Learning GD&T is like learning a new language. First you learn some key words, then you build your vocabulary over time. . . .Understanding the key terms used in the GD&T language is an important part of interpreting drawings. . . . ”

Krulikowski, Alex. Fundamentals of Geometric Dimensioning and Tolerancing. Delmar, 2012.

If people inside and outside of an organization do not understand the same language then efficiencies and understanding are lost. We think of this as a matter of international trade but it is also true of technical processes. Coordinate dimension are common, easy to grasp and an easy means to communicate design intent. (There is a caveat to this last statement but that is discussed in the next article). Language is not easy to learn. GD&T has it's own meaning, symbology and nuances that are not part of the every day work life for many. If people you work with cannot understand what you are saying, then you are communicating nothing. Like a language, there must be a common understanding of meaning from the language used for the language to be useful.

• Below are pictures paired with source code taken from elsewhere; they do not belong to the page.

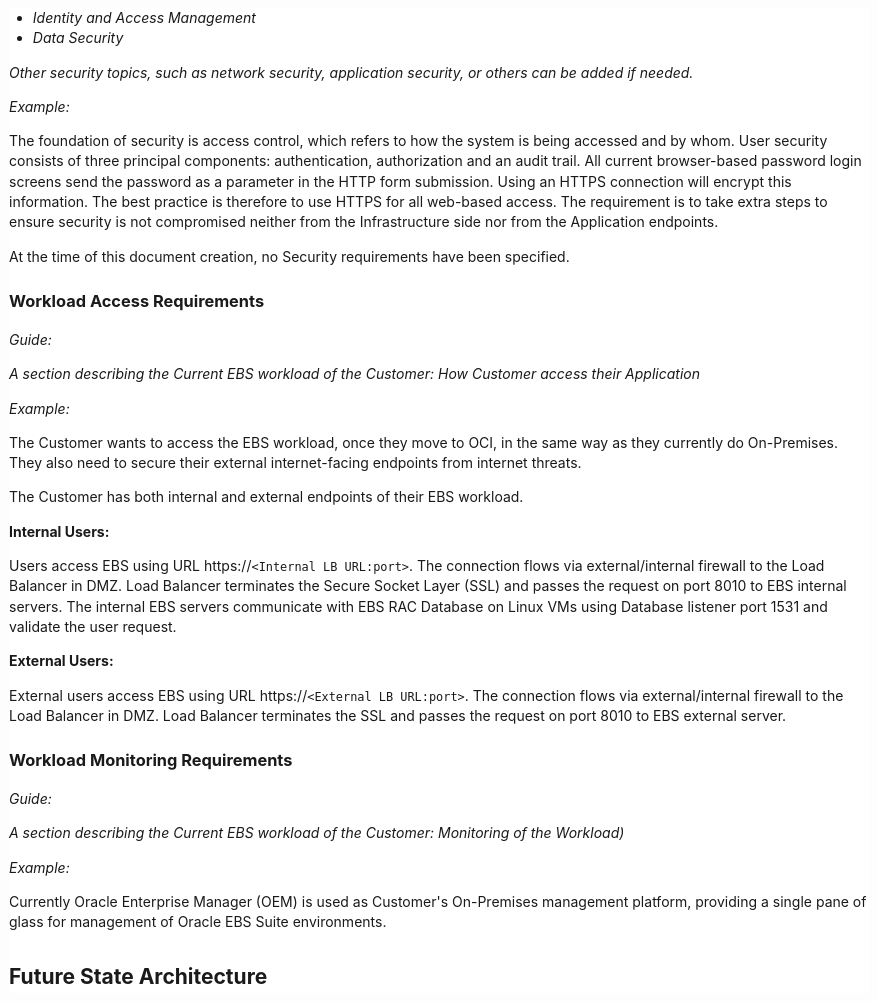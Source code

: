 -   *Identity and Access Management*
-   *Data Security*

*Other security topics, such as network security, application security, or others can be added if needed.*

*Example:*

The foundation of security is access control, which refers to how the system is being accessed and by whom. User security consists of three principal components: authentication, authorization and an audit trail. All current browser-based password login screens send the password as a parameter in the HTTP form submission. Using an HTTPS connection will encrypt this information. The best practice is therefore to use HTTPS for all web-based access. The requirement is to take extra steps to ensure security is not compromised neither from the Infrastructure side nor from the Application endpoints.

At the time of this document creation, no Security requirements have been specified.

### Workload Access Requirements

*Guide:*

*A section describing the Current EBS workload of the Customer: How Customer access their Application*

*Example:*

The Customer wants to access the EBS workload, once they move to OCI, in the same way as they currently do On-Premises. They also need to secure their external internet-facing endpoints from internet threats.

The Customer has both internal and external endpoints of their EBS workload.

**Internal Users:**

Users access EBS using URL https://`<Internal LB URL:port>`. The connection flows via external/internal firewall to the Load Balancer in DMZ. Load Balancer terminates the Secure Socket Layer (SSL) and passes the request on port 8010 to EBS internal servers. The internal EBS servers communicate with EBS RAC Database on Linux VMs using Database listener port 1531 and validate the user request.

**External Users:**

External users access EBS using URL https://`<External LB URL:port>`. The connection flows via external/internal firewall to the Load Balancer in DMZ. Load Balancer terminates the SSL and passes the request on port 8010 to EBS external server.

### Workload Monitoring Requirements

*Guide:*

*A section describing the Current EBS workload of the Customer: Monitoring of the Workload)*

*Example:*

Currently Oracle Enterprise Manager (OEM) is used as Customer's On-Premises management platform, providing a single pane of glass for management of Oracle EBS Suite environments.

## Future State Architecture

Like a language, knowing a little bit of the language can create more trouble than not speaking the language at all. Ignorance of a new language motives people to the familiar old language. A dinosaur in this case maybe old but in this ecosystem, the dinosaur is familiar.

A few reasons for not learning the GD&T lingo:

  • A company will not pay for talent that can create meaningful GD&T. Skills cost extra and we don't use it.
  • Some bluff their way through their ignorance; hence others think a subject matter expert is present. Why spend money when we have an expert?
  • A company will not invest in training of talent to know GD&T. Training costs money.
  • A company invested in poor GD&T training for its talent. Despair over little return on the investment proving GD&T is too hard to learn.
  • Companies find ways around GD&T therefore avoiding the frustration of learning something new. I have enough problems in life without this new challenge frustrating me.
  • The “new” measuring system slows the company processes down because no-one knows how to read the GD&T properly. “Get 'er done now!”
  • No external force is driving the company to take up a serious implementation of GD&T. Customer requirements and demands drive our business. If the customer doesn't demand it, we don't do it.
  • Current outside suppliers do not understand GD&T. Finding new suppliers is a headache.
  • Vocational training and university engineering curriculum do not prepare graduates to use GD&T. Why train students to use GD&T when it does not help them secure jobs on graduation? (See the first statement in this list.)

GD&T works well where everyone who needs to measure knows GD&T. This body of common language include everyone in the supply chain, design area, inspection area and manufacturing area. Any person in the production chain that does not understand GD&T is a failure point certain to frustrate on-time delivery schedules.

The fact is, this “± dinosaur” maybe ancient but it is a massive and sometimes efficient creature. This dinosaur is well studied and understood in the ecosystem it dominates. This dinosaur will be present in companies for a very long time to come because of its familiarity and ease of use.

Many large companies are changing the ecosystem (i.e. the supply chain) the ± dinosaurs live in. These new ecosystems do increase profitability and reduce schedule time. These new ecosystems are places where the benefits of GD&T are necessary to thrive and the GD&T language is understood. However, outside of these GD&T ecosystems, the ± dinosaurs continue to rule. It is in these ± dinosaur dominate ecosystems where GD&T is a liability and should be used with caution – or not used at all.